Next month marks the two-year anniversary of trying to sell my dad’s flat, ending up in a short chain which fell through at the last minute yesterday.
While it was a long time on the market, to be fair to my agent, we have been trying to sell a retirement flat in a warden-assisted block that has around five others on the market at the same time, is only open to over 60s and won’t allow rentals, so there is a small captive audience.
Since April 2018, we have missed Brexit deadlines, changed prime minister, held a General Election and missed more Brexit deadlines.
There was a further hold up when my dad died in October 2019 so we had to wait for the probate process to complete.
Some agents may easily reach for the excuses rulebook and cite any of the above when explaining why the property hasn’t sold.

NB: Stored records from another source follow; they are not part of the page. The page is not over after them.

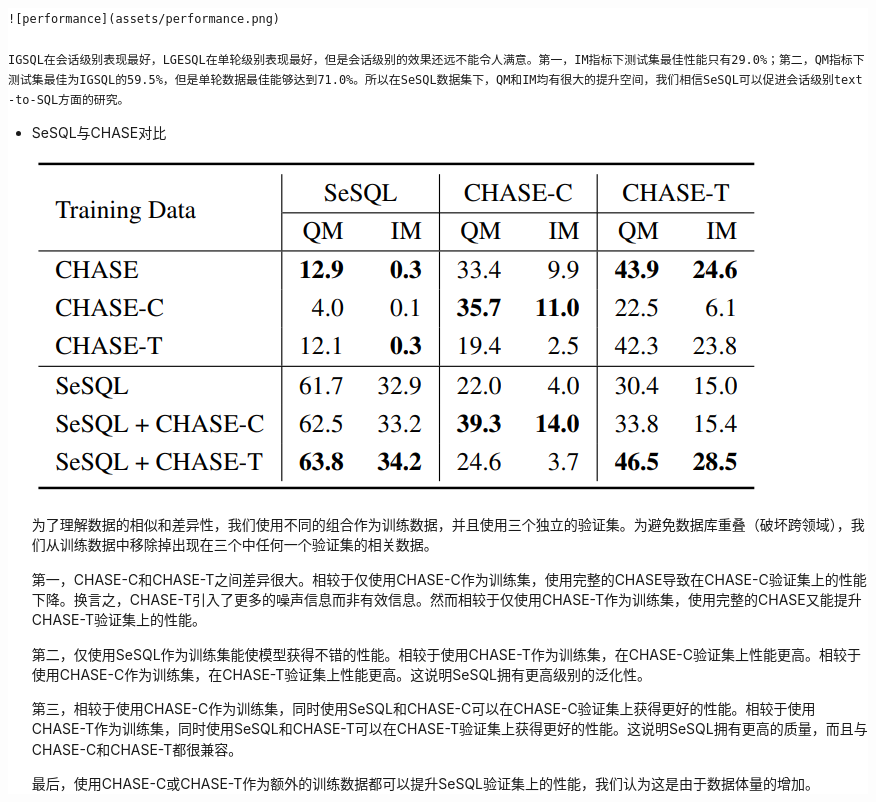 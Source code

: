     ![performance](assets/performance.png)

    IGSQL在会话级别表现最好，LGESQL在单轮级别表现最好，但是会话级别的效果还远不能令人满意。第一，IM指标下测试集最佳性能只有29.0%；第二，QM指标下测试集最佳为IGSQL的59.5%，但是单轮数据最佳能够达到71.0%。所以在SeSQL数据集下，QM和IM均有很大的提升空间，我们相信SeSQL可以促进会话级别text-to-SQL方面的研究。

  * SeSQL与CHASE对比
  
    ![different_training_data_performance](assets/different_training_data_performance.png)
  
    为了理解数据的相似和差异性，我们使用不同的组合作为训练数据，并且使用三个独立的验证集。为避免数据库重叠（破坏跨领域），我们从训练数据中移除掉出现在三个中任何一个验证集的相关数据。
  
    第一，CHASE-C和CHASE-T之间差异很大。相较于仅使用CHASE-C作为训练集，使用完整的CHASE导致在CHASE-C验证集上的性能下降。换言之，CHASE-T引入了更多的噪声信息而非有效信息。然而相较于仅使用CHASE-T作为训练集，使用完整的CHASE又能提升CHASE-T验证集上的性能。
  
    第二，仅使用SeSQL作为训练集能使模型获得不错的性能。相较于使用CHASE-T作为训练集，在CHASE-C验证集上性能更高。相较于使用CHASE-C作为训练集，在CHASE-T验证集上性能更高。这说明SeSQL拥有更高级别的泛化性。
  
    第三，相较于使用CHASE-C作为训练集，同时使用SeSQL和CHASE-C可以在CHASE-C验证集上获得更好的性能。相较于使用CHASE-T作为训练集，同时使用SeSQL和CHASE-T可以在CHASE-T验证集上获得更好的性能。这说明SeSQL拥有更高的质量，而且与CHASE-C和CHASE-T都很兼容。
  
    最后，使用CHASE-C或CHASE-T作为额外的训练数据都可以提升SeSQL验证集上的性能，我们认为这是由于数据体量的增加。
  
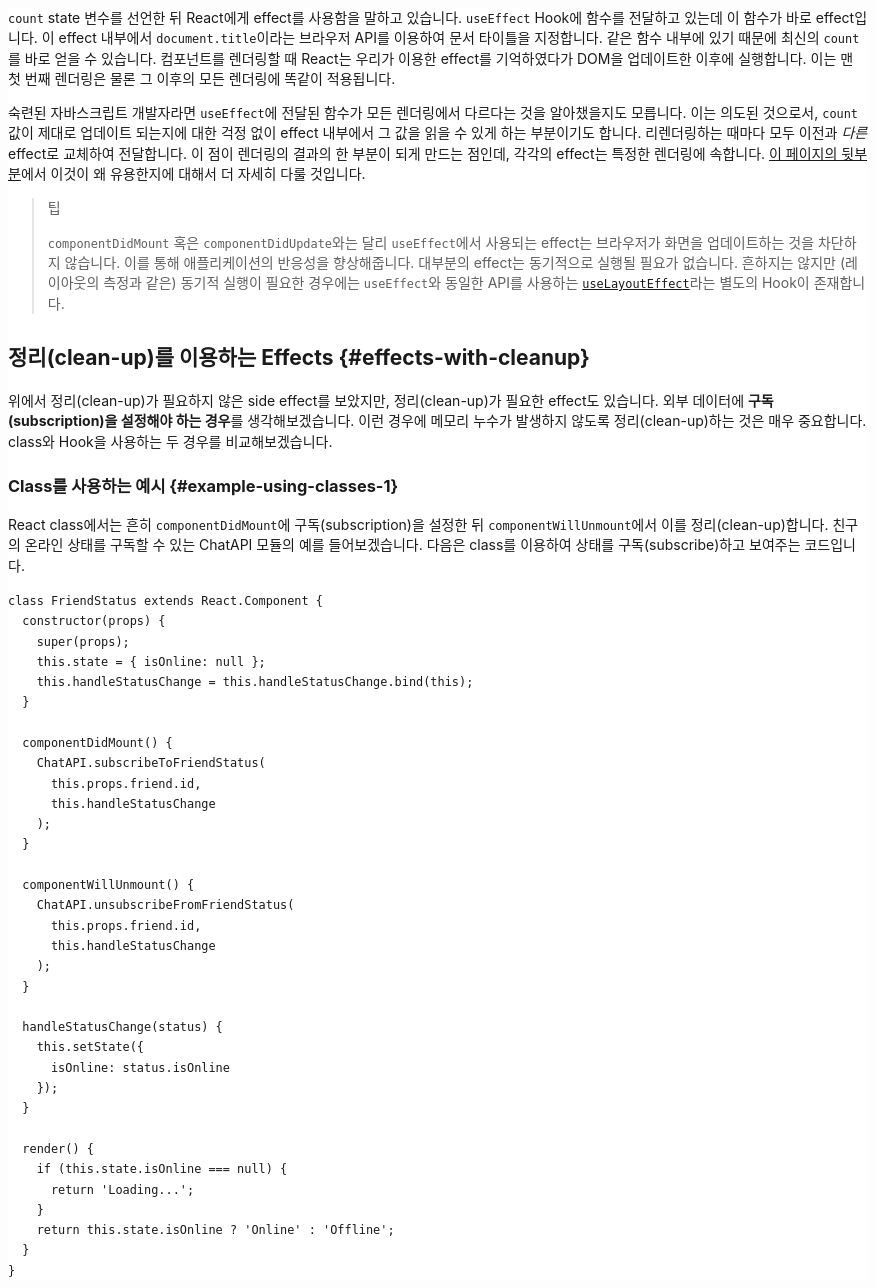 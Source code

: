 `count` state 변수를 선언한 뒤 React에게 effect를 사용함을 말하고 있습니다. `useEffect` Hook에 함수를 전달하고 있는데 이 함수가 바로 effect입니다. 이 effect 내부에서 `document.title`이라는 브라우저 API를 이용하여 문서 타이틀을 지정합니다. 같은 함수 내부에 있기 때문에 최신의 `count`를 바로 얻을 수 있습니다. 컴포넌트를 렌더링할 때 React는 우리가 이용한 effect를 기억하였다가 DOM을 업데이트한 이후에 실행합니다. 이는 맨 첫 번째 렌더링은 물론 그 이후의 모든 렌더링에 똑같이 적용됩니다.

숙련된 자바스크립트 개발자라면 `useEffect`에 전달된 함수가 모든 렌더링에서 다르다는 것을 알아챘을지도 모릅니다. 이는 의도된 것으로서, `count` 값이 제대로 업데이트 되는지에 대한 걱정 없이 effect 내부에서 그 값을 읽을 수 있게 하는 부분이기도 합니다. 리렌더링하는 때마다 모두 이전과 _다른_ effect로 교체하여 전달합니다. 이 점이 렌더링의 결과의 한 부분이 되게 만드는 점인데, 각각의 effect는 특정한 렌더링에 속합니다. [이 페이지의 뒷부분](#explanation-why-effects-run-on-each-update)에서 이것이 왜 유용한지에 대해서 더 자세히 다룰 것입니다.

>팁
>
>`componentDidMount` 혹은 `componentDidUpdate`와는 달리 `useEffect`에서 사용되는 effect는 브라우저가 화면을 업데이트하는 것을 차단하지 않습니다. 이를 통해 애플리케이션의 반응성을 향상해줍니다. 대부분의 effect는 동기적으로 실행될 필요가 없습니다. 흔하지는 않지만 (레이아웃의 측정과 같은) 동기적 실행이 필요한 경우에는 `useEffect`와 동일한 API를 사용하는 [`useLayoutEffect`](/docs/hooks-reference.html#uselayouteffect)라는 별도의 Hook이 존재합니다.

## 정리(clean-up)를 이용하는 Effects {#effects-with-cleanup}

위에서 정리(clean-up)가 필요하지 않은 side effect를 보았지만, 정리(clean-up)가 필요한 effect도 있습니다. 외부 데이터에 **구독(subscription)을 설정해야 하는 경우**를 생각해보겠습니다. 이런 경우에 메모리 누수가 발생하지 않도록 정리(clean-up)하는 것은 매우 중요합니다. class와 Hook을 사용하는 두 경우를 비교해보겠습니다.

### Class를 사용하는 예시 {#example-using-classes-1}

React class에서는 흔히 `componentDidMount`에 구독(subscription)을 설정한 뒤 `componentWillUnmount`에서 이를 정리(clean-up)합니다. 친구의 온라인 상태를 구독할 수 있는 ChatAPI 모듈의 예를 들어보겠습니다. 다음은 class를 이용하여 상태를 구독(subscribe)하고 보여주는 코드입니다.

```js{8-26}
class FriendStatus extends React.Component {
  constructor(props) {
    super(props);
    this.state = { isOnline: null };
    this.handleStatusChange = this.handleStatusChange.bind(this);
  }

  componentDidMount() {
    ChatAPI.subscribeToFriendStatus(
      this.props.friend.id,
      this.handleStatusChange
    );
  }

  componentWillUnmount() {
    ChatAPI.unsubscribeFromFriendStatus(
      this.props.friend.id,
      this.handleStatusChange
    );
  }

  handleStatusChange(status) {
    this.setState({
      isOnline: status.isOnline
    });
  }

  render() {
    if (this.state.isOnline === null) {
      return 'Loading...';
    }
    return this.state.isOnline ? 'Online' : 'Offline';
  }
}
```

No one could have foreseen the latest excuse, though. If you had told me two years ago that the property market would be effectively shut down because of a virus that was sweeping the world, I probably would have told you there was more chance of Boris Johnson becoming prime minister.
I, like so many sellers I have interacted with on Twitter over the past couple of days, was so close.
We accepted an offer on my dad’s property in October, just days after he passed away, and then agreed to proceed once probate was granted, which came in January.
This is where a lot of conveyancers and property management companies may have a lot to answer for.
Since January, our buyer has been waiting for a property information pack to be sent on his own sale to his conveyancer.
This finally happened at the end of last week and we were all set to exchange yesterday.
That was until Boris Johnson addressed the nation to effectively put us on lockdown. All non-essential travel and work is essentially prohibited, and Propertymark has been told this also includes agents.
Even removal companies are likely to turn off their engines and collapse their boxes.
To make matters worse, our buyer’s buyer was scared by the announcement on Monday evening as she is going into hospital for an emergency operation and is worried about whether she will come out alive.
So our eventual exchange and completion may now hinge on her surviving an operation and not catching coronavirus.
It is a stressful situation but I am at least lucky that it is not my own property or move that has been scuppered.
Agents must be facing making tricky calls and having tough conversations in the coming weeks and months as they try to get transactions over the line or at least to exchange with a delayed completion.
Your firms may not be deemed essential by the Government amid the coronavirus outbreak, but the decisions and agreements you get from buyers and sellers in the coming months may well be the most crucial to the survival of your business, your career and the public’s housing aspirations.